No, the magic is that there are tens of thousands of excellent data sources
around the world. Google has spent the time and money pulling those data
sources together into the best geographic database in the world.

Sure, Apple can reach out to regional data providers and try to merge the data
into their own dataset (which is what they have done so far -- look at the
legal notices for the Maps app to see all the sources they've got so far), but
it takes a lot of time to call up each state, county, province, city all over
the world and ask or buy every last drop of geodata they have. Once they have
it, they have to merge it into their existing data. Google does this with the
help of fancy algorithms and boatloads of volunteers and relatively low-paid
laborers in India. They also have related products to trade for geodata. Want
a discount on your city's Google Apps for Domain? Send us a DVD full of your
land records and we'll give it to you for free! Already have Google Apps? How
about a free license to Google Earth Enterprise?

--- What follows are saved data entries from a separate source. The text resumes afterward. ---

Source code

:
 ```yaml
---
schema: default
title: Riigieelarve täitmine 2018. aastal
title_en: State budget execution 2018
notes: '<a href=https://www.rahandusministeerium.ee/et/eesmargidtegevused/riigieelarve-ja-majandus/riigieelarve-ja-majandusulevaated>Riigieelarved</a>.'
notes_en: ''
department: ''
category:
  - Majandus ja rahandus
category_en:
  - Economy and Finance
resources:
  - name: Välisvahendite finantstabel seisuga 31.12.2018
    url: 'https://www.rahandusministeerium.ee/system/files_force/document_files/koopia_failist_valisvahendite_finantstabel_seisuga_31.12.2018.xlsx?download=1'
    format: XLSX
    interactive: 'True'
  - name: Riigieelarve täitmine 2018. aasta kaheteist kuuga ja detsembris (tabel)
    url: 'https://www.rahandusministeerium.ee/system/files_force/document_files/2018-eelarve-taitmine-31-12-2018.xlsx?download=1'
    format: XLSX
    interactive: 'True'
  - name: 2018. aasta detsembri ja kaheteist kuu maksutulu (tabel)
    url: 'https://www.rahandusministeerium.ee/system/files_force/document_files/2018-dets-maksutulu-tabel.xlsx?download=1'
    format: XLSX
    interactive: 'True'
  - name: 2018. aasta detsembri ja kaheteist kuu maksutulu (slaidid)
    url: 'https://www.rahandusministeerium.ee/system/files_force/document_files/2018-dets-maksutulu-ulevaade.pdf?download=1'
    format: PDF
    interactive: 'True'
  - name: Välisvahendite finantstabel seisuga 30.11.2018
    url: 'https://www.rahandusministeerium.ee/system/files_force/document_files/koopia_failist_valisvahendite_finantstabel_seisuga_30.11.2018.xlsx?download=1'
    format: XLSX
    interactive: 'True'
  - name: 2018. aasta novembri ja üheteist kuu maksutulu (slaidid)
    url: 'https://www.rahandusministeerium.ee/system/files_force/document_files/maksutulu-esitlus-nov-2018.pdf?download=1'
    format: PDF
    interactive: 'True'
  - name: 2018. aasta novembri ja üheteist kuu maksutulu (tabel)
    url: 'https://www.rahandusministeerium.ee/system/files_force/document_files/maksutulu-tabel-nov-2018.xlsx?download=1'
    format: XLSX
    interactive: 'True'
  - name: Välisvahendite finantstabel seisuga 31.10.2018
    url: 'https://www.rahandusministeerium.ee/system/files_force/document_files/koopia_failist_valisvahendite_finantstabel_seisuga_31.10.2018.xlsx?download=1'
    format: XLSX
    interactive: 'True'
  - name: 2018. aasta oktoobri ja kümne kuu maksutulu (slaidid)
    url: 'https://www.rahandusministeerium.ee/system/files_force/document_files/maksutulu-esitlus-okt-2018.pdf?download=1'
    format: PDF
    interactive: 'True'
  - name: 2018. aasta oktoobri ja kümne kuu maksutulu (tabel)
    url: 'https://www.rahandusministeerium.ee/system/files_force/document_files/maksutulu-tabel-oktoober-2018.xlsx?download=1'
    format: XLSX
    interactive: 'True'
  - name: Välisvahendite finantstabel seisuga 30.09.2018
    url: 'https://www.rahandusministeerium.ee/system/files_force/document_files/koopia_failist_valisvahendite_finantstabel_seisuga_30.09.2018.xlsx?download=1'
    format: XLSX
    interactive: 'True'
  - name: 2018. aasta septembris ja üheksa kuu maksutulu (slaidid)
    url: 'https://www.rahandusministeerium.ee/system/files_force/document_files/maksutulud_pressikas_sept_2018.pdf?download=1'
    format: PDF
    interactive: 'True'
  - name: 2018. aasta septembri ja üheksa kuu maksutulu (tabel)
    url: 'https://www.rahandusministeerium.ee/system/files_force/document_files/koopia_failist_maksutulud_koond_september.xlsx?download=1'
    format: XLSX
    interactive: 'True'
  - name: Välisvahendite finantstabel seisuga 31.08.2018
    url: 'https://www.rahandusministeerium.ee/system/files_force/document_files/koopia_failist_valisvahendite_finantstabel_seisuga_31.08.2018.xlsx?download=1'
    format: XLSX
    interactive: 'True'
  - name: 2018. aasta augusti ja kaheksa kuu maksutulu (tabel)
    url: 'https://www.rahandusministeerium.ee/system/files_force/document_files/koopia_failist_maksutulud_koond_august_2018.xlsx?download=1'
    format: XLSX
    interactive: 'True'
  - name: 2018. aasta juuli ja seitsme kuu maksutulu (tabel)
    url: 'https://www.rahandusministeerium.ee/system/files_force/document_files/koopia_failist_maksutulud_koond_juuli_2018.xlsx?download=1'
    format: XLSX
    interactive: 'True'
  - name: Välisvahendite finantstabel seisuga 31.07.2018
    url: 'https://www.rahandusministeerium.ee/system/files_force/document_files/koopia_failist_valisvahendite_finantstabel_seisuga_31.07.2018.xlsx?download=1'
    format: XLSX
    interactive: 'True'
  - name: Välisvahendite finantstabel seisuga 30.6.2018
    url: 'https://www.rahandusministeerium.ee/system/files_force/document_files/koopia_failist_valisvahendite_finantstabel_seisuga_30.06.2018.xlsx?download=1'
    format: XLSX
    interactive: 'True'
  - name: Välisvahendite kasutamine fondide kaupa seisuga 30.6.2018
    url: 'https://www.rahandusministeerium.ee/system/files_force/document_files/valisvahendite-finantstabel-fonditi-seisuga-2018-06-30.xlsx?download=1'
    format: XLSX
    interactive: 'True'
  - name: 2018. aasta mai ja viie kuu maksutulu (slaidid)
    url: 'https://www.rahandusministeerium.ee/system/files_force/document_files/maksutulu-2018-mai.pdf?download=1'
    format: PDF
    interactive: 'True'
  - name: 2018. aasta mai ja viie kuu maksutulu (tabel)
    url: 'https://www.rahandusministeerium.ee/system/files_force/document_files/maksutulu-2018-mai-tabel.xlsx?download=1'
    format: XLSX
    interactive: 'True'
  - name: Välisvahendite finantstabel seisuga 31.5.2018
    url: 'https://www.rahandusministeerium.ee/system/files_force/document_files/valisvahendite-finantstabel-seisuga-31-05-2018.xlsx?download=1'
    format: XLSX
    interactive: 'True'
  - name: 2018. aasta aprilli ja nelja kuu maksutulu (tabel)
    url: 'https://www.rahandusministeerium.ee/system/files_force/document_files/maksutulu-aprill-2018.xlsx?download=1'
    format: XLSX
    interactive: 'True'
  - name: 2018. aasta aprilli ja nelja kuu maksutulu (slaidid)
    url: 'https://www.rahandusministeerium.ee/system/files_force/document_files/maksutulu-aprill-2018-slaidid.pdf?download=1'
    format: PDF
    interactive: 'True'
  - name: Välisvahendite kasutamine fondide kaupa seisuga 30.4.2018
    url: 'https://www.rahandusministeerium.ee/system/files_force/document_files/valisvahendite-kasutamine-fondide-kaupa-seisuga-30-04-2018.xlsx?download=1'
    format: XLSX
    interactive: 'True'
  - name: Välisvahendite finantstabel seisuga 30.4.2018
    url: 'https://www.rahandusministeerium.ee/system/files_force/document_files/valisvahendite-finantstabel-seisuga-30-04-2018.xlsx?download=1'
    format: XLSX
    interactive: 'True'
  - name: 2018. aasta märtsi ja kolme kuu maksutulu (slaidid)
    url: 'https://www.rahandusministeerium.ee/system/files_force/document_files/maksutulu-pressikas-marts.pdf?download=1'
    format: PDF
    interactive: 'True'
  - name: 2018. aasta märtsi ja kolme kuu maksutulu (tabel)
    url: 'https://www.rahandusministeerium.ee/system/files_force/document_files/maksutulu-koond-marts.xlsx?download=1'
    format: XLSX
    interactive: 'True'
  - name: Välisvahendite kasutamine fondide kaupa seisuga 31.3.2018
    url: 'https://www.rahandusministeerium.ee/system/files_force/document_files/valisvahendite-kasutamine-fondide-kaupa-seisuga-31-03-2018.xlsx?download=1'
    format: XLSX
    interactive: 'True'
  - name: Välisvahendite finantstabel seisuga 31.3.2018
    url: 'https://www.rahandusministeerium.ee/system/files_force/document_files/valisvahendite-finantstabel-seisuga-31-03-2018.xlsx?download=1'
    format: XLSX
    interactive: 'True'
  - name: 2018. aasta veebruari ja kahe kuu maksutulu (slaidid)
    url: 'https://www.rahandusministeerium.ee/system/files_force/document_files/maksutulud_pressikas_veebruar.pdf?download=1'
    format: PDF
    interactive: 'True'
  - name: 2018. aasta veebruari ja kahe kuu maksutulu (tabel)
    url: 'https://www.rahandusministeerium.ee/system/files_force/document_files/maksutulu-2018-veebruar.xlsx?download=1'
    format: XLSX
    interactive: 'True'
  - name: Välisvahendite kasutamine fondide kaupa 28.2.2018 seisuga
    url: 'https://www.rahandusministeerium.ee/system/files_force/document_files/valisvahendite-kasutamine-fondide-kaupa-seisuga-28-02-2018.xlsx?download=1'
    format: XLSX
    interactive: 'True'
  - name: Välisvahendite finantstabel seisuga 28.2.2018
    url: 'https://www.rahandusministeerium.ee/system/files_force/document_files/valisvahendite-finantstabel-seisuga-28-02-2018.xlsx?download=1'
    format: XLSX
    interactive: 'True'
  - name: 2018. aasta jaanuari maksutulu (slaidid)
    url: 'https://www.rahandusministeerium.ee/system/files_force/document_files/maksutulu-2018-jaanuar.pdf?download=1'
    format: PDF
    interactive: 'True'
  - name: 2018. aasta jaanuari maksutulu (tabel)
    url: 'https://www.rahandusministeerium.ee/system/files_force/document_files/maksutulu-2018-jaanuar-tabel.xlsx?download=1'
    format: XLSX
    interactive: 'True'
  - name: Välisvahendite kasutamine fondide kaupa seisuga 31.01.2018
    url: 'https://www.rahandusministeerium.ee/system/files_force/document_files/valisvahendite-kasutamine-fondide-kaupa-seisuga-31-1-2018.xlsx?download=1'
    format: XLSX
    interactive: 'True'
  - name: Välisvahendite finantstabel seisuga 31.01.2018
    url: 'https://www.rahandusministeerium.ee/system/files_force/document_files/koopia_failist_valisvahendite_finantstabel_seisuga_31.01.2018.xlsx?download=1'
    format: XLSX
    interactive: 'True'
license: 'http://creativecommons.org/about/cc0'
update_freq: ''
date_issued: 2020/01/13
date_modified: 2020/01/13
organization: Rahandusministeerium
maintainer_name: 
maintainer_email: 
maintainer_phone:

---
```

Bottom line: Google has spent the time and built the technology to beat Apple
to the geodata punch. Google is at least 3 years ahead of Apple and Apple
can't catch up with money alone: dealing with governments (for their data)
will simply take time.

------
georgemcbay
Seems like a good old fashioned scapegoating. The problem with Apple Maps is
entirely at the marketing and corporate decision making level.

I was an employee at Vicinity Corp (the first provider of Yahoo Maps back in
the olden days) and can tell you from experience that good mapping software
(and accumulation of good map data) is an extremely difficult problem.

Apple Maps is actually quite decent if you view it as a 1.0 product. Anyone
expecting it to be truly competitive with Google Maps on the first go needs to
reread Joel Spolsky's old essay on the 10 year rule for good software.

The failure of Apple Maps is that the execs made the decision to replace a
superior product with it while simultaneously messaging that the new software
was actually superior to the old one, when it clearly wasn't.

While I know nothing of the real story behind this, I suspect the guy who was
let go here wasn't the guy who made the actual bad decisions.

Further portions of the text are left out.